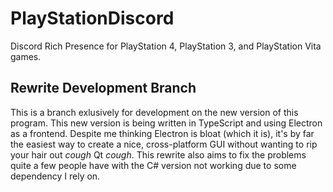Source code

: # PlayStationDiscord
Discord Rich Presence for PlayStation 4, PlayStation 3, and PlayStation Vita games.

## Rewrite Development Branch

This is a branch exlusively for development on the new version of this program. This new version is being written in TypeScript and using Electron as a frontend. Despite me thinking Electron is bloat (which it is), it's by far the easiest way to create a nice, cross-platform GUI without wanting to rip your hair out _cough_ Qt _cough_. This rewrite also aims to fix the problems quite a few people have with the C# version not working due to some dependency I rely on.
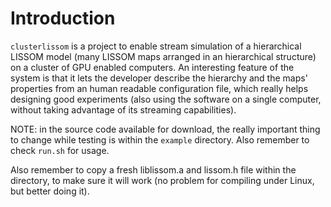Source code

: # Introduction #

`clusterlissom` is a project to enable stream simulation of a hierarchical LISSOM model (many LISSOM maps arranged in an hierarchical structure) on a cluster of GPU enabled computers.
An interesting feature of the system is that it lets the developer describe the hierarchy and the maps' properties from an human readable configuration file, which really helps designing good experiments (also using the software on a single computer, without taking advantage of its streaming capabilities).



NOTE: in the source code available for download, the really important thing to change while testing is within the `example` directory. Also remember to check `run.sh` for usage.

Also remember to copy a fresh liblissom.a and lissom.h file within the directory, to make sure it will work (no problem for compiling under Linux, but better doing it).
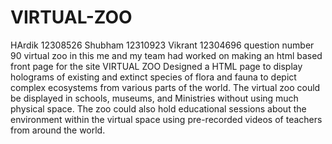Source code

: # VIRTUAL-ZOO
HArdik 12308526
Shubham 12310923
Vikrant 12304696
question number 90 virtual zoo
in this me and my team had worked on making an html based front page for the site VIRTUAL ZOO
Designed a  HTML page to display holograms of existing and extinct species of flora and fauna to depict complex ecosystems from various parts of the world. The virtual zoo could be displayed in schools, museums, and Ministries without using much physical space. The zoo could also hold educational sessions about the environment within the virtual space using pre-recorded videos of teachers from around the world.
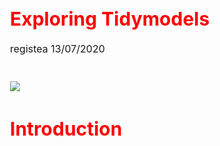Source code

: Exploring Tidymodels
================
registea
13/07/2020

# 

# 

# 

![](C:/Users/Anthony/Documents/Git/Project%20Portfolio/tidymodels_exploration/Churn_Graphics.png)

# 

# 

# 

<style type="text/css"> 

body{ /* Normal  */ 
      font-size: 16px; 
  } 
td {  /* Table  */ 
  font-size: 12px; 
} 
h1.title { 
  font-size: 38px; 
  color: Red; 
} 
h1 { /* Header 1 */ 
  font-size: 30px; 
  color: Red; 
} 
h2 { /* Header 2 */ 
    font-size: 26px; 
  color: Red; 
} 
h3 { /* Header 3 */ 
  font-size: 22px; 
  font-family: "Aerial", Times, serif; 
  color: Red; 
} 
code.r{ /* Code block */ 
    font-size: 12px; 
} 
pre { /* Code block - determines code spacing between lines */ 
    font-size: 14px; 
} 
</style>

# Introduction
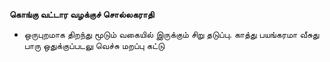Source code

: **கொங்கு வட்டார வழக்குச் சொல்லகராதி**
- ஒருபுறமாக திறந்து மூடும் வகையில் இருக்கும் சிறு தடுப்பு. காத்து பயங்கரமா வீசுது பாரு ஒதுக்குப்படலு வெச்சு மறப்பு கட்டு

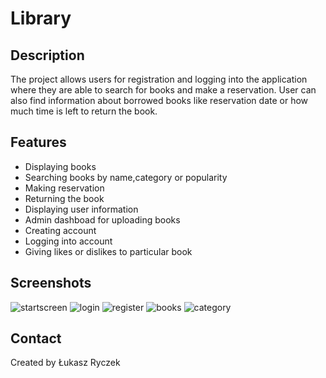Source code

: # Library

## Description
The project allows users for registration and logging into the application where they are able to search for books and make a reservation. 
User can also find information about borrowed books like reservation date or how much time is left to return the book.


## Features
- Displaying books
- Searching books by name,category or popularity
- Making reservation
- Returning the book
- Displaying user information
- Admin dashboad for uploading books
- Creating account
- Logging into account
- Giving likes or dislikes to particular book


## Screenshots
![startscreen](https://user-images.githubusercontent.com/92049079/218122538-8af516c7-5b3f-4322-9ef2-7e8833546561.png)
![login](https://user-images.githubusercontent.com/92049079/218122807-44556884-7b2b-48a8-bf9c-529fe16ba1da.png)
![register](https://user-images.githubusercontent.com/92049079/218122894-39f3fd86-eda4-4378-8775-b41dd5ba49ba.png)
![books](https://user-images.githubusercontent.com/92049079/218123017-6e5c87fd-f477-4b8c-9744-2edb9696ec83.png)
![category](https://user-images.githubusercontent.com/92049079/218123104-cf05753f-dcbb-4a22-a902-83878f4892c1.png)

## Contact
Created by Łukasz Ryczek 
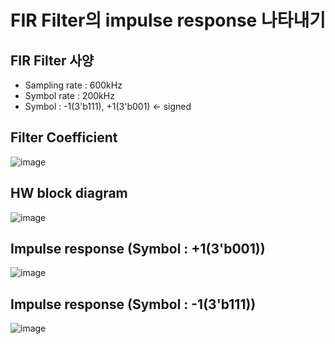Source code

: # FIR Filter의 impulse response 나타내기

## FIR Filter 사양
- Sampling rate : 600kHz
- Symbol rate : 200kHz
- Symbol : -1(3'b111), +1(3'b001) <- signed


## Filter Coefficient
![image](https://github.com/user-attachments/assets/5945cc88-be60-4287-8776-e3342145d806)



## HW block diagram 
![image](https://github.com/user-attachments/assets/f39595dd-bed0-4edf-a2ce-267dec99f269)


## Impulse response (Symbol : +1(3'b001)) 
![image](https://github.com/user-attachments/assets/3cbfdf73-bfb8-44a1-853c-8f72d62bf127)


## Impulse response (Symbol : -1(3'b111))
![image](https://github.com/user-attachments/assets/d69327f0-d055-4a65-a2aa-e69a27a75963)

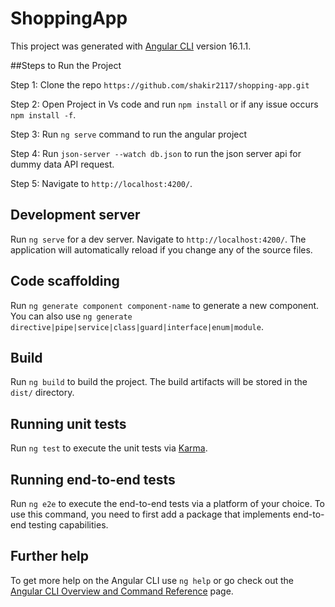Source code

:# ShoppingApp

This project was generated with [Angular CLI](https://github.com/angular/angular-cli) version 16.1.1.

##Steps to Run the Project 

Step 1: Clone the repo `https://github.com/shakir2117/shopping-app.git`

Step 2: Open Project in Vs code and run `npm install` or if any issue occurs ` npm install -f`.

Step 3: Run `ng serve` command to run the angular project

Step 4: Run `json-server --watch db.json` to run the json server api for dummy data API request.

Step 5: Navigate to `http://localhost:4200/`.

## Development server

Run `ng serve` for a dev server. Navigate to `http://localhost:4200/`. The application will automatically reload if you change any of the source files.

## Code scaffolding

Run `ng generate component component-name` to generate a new component. You can also use `ng generate directive|pipe|service|class|guard|interface|enum|module`.

## Build

Run `ng build` to build the project. The build artifacts will be stored in the `dist/` directory.

## Running unit tests

Run `ng test` to execute the unit tests via [Karma](https://karma-runner.github.io).

## Running end-to-end tests

Run `ng e2e` to execute the end-to-end tests via a platform of your choice. To use this command, you need to first add a package that implements end-to-end testing capabilities.

## Further help

To get more help on the Angular CLI use `ng help` or go check out the [Angular CLI Overview and Command Reference](https://angular.io/cli) page.
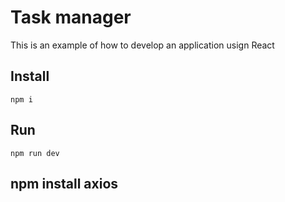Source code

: # Task manager

This is an example of how to develop an application usign React

## Install

    npm i

## Run

    npm run dev

## npm install axios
____
What to work on: The answer must match the entries above line for line, with the pictures dropped.

Answer for the task:
Source code

: # PlayStationDiscord
Discord Rich Presence for PlayStation 4, PlayStation 3, and PlayStation Vita games.

## Rewrite Development Branch

This is a branch exlusively for development on the new version of this program. This new version is being written in TypeScript and using Electron as a frontend. Despite me thinking Electron is bloat (which it is), it's by far the easiest way to create a nice, cross-platform GUI without wanting to rip your hair out _cough_ Qt _cough_. This rewrite also aims to fix the problems quite a few people have with the C# version not working due to some dependency I rely on.
Source code

: # Introduction #

`clusterlissom` is a project to enable stream simulation of a hierarchical LISSOM model (many LISSOM maps arranged in an hierarchical structure) on a cluster of GPU enabled computers.
An interesting feature of the system is that it lets the developer describe the hierarchy and the maps' properties from an human readable configuration file, which really helps designing good experiments (also using the software on a single computer, without taking advantage of its streaming capabilities).



NOTE: in the source code available for download, the really important thing to change while testing is within the `example` directory. Also remember to check `run.sh` for usage.

Also remember to copy a fresh liblissom.a and lissom.h file within the directory, to make sure it will work (no problem for compiling under Linux, but better doing it).
Source code

: # VIRTUAL-ZOO
HArdik 12308526
Shubham 12310923
Vikrant 12304696
question number 90 virtual zoo
in this me and my team had worked on making an html based front page for the site VIRTUAL ZOO
Designed a  HTML page to display holograms of existing and extinct species of flora and fauna to depict complex ecosystems from various parts of the world. The virtual zoo could be displayed in schools, museums, and Ministries without using much physical space. The zoo could also hold educational sessions about the environment within the virtual space using pre-recorded videos of teachers from around the world.
Source code

: Exploring Tidymodels
================
registea
13/07/2020

# 

# 

# 

![](C:/Users/Anthony/Documents/Git/Project%20Portfolio/tidymodels_exploration/Churn_Graphics.png)

# 

# 

# 

<style type="text/css"> 

body{ /* Normal  */ 
      font-size: 16px; 
  } 
td {  /* Table  */ 
  font-size: 12px; 
} 
h1.title { 
  font-size: 38px; 
  color: Red; 
} 
h1 { /* Header 1 */ 
  font-size: 30px; 
  color: Red; 
} 
h2 { /* Header 2 */ 
    font-size: 26px; 
  color: Red; 
} 
h3 { /* Header 3 */ 
  font-size: 22px; 
  font-family: "Aerial", Times, serif; 
  color: Red; 
} 
code.r{ /* Code block */ 
    font-size: 12px; 
} 
pre { /* Code block - determines code spacing between lines */ 
    font-size: 14px; 
} 
</style>

# Introduction
Source code

: **கொங்கு வட்டார வழக்குச் சொல்லகராதி**
- ஒருபுறமாக திறந்து மூடும் வகையில் இருக்கும் சிறு தடுப்பு. காத்து பயங்கரமா வீசுது பாரு ஒதுக்குப்படலு வெச்சு மறப்பு கட்டு

Source code

: # Library

## Description
The project allows users for registration and logging into the application where they are able to search for books and make a reservation. 
User can also find information about borrowed books like reservation date or how much time is left to return the book.


## Features
- Displaying books
- Searching books by name,category or popularity
- Making reservation
- Returning the book
- Displaying user information
- Admin dashboad for uploading books
- Creating account
- Logging into account
- Giving likes or dislikes to particular book


## Screenshots
![startscreen](https://user-images.githubusercontent.com/92049079/218122538-8af516c7-5b3f-4322-9ef2-7e8833546561.png)
![login](https://user-images.githubusercontent.com/92049079/218122807-44556884-7b2b-48a8-bf9c-529fe16ba1da.png)
![register](https://user-images.githubusercontent.com/92049079/218122894-39f3fd86-eda4-4378-8775-b41dd5ba49ba.png)
![books](https://user-images.githubusercontent.com/92049079/218123017-6e5c87fd-f477-4b8c-9744-2edb9696ec83.png)
![category](https://user-images.githubusercontent.com/92049079/218123104-cf05753f-dcbb-4a22-a902-83878f4892c1.png)

## Contact
Created by Łukasz Ryczek 
Source code

: # FIR Filter의 impulse response 나타내기

## FIR Filter 사양
- Sampling rate : 600kHz
- Symbol rate : 200kHz
- Symbol : -1(3'b111), +1(3'b001) <- signed


## Filter Coefficient
![image](https://github.com/user-attachments/assets/5945cc88-be60-4287-8776-e3342145d806)



## HW block diagram 
![image](https://github.com/user-attachments/assets/f39595dd-bed0-4edf-a2ce-267dec99f269)


## Impulse response (Symbol : +1(3'b001)) 
![image](https://github.com/user-attachments/assets/3cbfdf73-bfb8-44a1-853c-8f72d62bf127)


## Impulse response (Symbol : -1(3'b111))
![image](https://github.com/user-attachments/assets/d69327f0-d055-4a65-a2aa-e69a27a75963)

Source code

:# ShoppingApp

This project was generated with [Angular CLI](https://github.com/angular/angular-cli) version 16.1.1.

##Steps to Run the Project 

Step 1: Clone the repo `https://github.com/shakir2117/shopping-app.git`

Step 2: Open Project in Vs code and run `npm install` or if any issue occurs ` npm install -f`.

Step 3: Run `ng serve` command to run the angular project

Step 4: Run `json-server --watch db.json` to run the json server api for dummy data API request.

Step 5: Navigate to `http://localhost:4200/`.

## Development server

Run `ng serve` for a dev server. Navigate to `http://localhost:4200/`. The application will automatically reload if you change any of the source files.

## Code scaffolding

Run `ng generate component component-name` to generate a new component. You can also use `ng generate directive|pipe|service|class|guard|interface|enum|module`.

## Build

Run `ng build` to build the project. The build artifacts will be stored in the `dist/` directory.

## Running unit tests

Run `ng test` to execute the unit tests via [Karma](https://karma-runner.github.io).

## Running end-to-end tests

Run `ng e2e` to execute the end-to-end tests via a platform of your choice. To use this command, you need to first add a package that implements end-to-end testing capabilities.

## Further help

To get more help on the Angular CLI use `ng help` or go check out the [Angular CLI Overview and Command Reference](https://angular.io/cli) page.
Source code

: # Task manager

This is an example of how to develop an application usign React

## Install

    npm i

## Run

    npm run dev

## npm install axios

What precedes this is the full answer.